DIRECTIONS FOR THIS TASK - Report each line below that carries the word "Azure".

[Opening MATERIAL TO PROCESS section]

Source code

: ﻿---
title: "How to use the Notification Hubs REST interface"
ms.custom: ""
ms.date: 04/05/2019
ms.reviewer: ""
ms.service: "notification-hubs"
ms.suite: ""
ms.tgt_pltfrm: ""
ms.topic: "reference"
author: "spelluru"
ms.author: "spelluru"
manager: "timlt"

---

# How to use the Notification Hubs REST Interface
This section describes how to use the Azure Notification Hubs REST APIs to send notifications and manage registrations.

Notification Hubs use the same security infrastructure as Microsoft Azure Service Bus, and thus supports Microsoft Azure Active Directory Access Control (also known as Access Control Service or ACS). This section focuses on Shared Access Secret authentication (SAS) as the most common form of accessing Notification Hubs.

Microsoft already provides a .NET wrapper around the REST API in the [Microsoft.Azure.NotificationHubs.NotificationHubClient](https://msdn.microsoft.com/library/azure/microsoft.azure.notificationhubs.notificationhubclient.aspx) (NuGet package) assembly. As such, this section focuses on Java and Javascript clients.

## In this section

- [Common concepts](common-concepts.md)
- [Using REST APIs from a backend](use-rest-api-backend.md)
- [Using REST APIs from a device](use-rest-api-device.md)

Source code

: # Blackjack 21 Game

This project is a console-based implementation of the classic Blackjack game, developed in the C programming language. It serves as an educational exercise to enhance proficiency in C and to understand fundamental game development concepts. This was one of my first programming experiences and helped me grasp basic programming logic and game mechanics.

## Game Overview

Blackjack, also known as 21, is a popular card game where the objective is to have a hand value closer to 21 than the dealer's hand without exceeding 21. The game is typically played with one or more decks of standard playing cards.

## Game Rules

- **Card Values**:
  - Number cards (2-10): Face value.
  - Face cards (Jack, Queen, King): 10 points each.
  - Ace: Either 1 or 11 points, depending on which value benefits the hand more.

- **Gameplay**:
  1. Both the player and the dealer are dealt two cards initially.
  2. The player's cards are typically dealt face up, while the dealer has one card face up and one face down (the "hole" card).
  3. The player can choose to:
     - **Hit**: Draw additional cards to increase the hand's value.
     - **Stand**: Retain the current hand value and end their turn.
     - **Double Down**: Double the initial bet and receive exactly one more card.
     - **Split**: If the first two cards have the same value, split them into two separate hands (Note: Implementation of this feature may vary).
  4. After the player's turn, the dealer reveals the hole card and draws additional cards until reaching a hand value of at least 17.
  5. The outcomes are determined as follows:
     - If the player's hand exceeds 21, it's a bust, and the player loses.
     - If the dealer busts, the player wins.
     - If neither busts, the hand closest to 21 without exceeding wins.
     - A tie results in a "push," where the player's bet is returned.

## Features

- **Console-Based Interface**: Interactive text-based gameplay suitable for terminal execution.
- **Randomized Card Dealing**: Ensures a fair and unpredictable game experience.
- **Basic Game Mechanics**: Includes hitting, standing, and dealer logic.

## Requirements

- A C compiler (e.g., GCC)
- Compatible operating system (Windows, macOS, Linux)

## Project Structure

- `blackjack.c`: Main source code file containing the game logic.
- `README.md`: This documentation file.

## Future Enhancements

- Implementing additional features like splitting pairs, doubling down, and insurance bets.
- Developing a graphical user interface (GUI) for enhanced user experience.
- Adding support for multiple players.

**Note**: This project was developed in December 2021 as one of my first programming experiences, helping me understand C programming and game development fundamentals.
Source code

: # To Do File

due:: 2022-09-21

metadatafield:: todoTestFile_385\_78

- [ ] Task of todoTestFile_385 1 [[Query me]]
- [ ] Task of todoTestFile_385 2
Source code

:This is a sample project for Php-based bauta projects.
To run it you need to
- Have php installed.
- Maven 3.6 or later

[Closing MATERIAL TO PROCESS section]

ANSWER TO THE PROBLEM -
This section describes how to use the Azure Notification Hubs REST APIs to send notifications and manage registrations.
Notification Hubs use the same security infrastructure as Microsoft Azure Service Bus, and thus supports Microsoft Azure Active Directory Access Control (also known as Access Control Service or ACS). This section focuses on Shared Access Secret authentication (SAS) as the most common form of accessing Notification Hubs.
Microsoft already provides a .NET wrapper around the REST API in the [Microsoft.Azure.NotificationHubs.NotificationHubClient](https://msdn.microsoft.com/library/azure/microsoft.azure.notificationhubs.notificationhubclient.aspx) (NuGet package) assembly. As such, this section focuses on Java and Javascript clients.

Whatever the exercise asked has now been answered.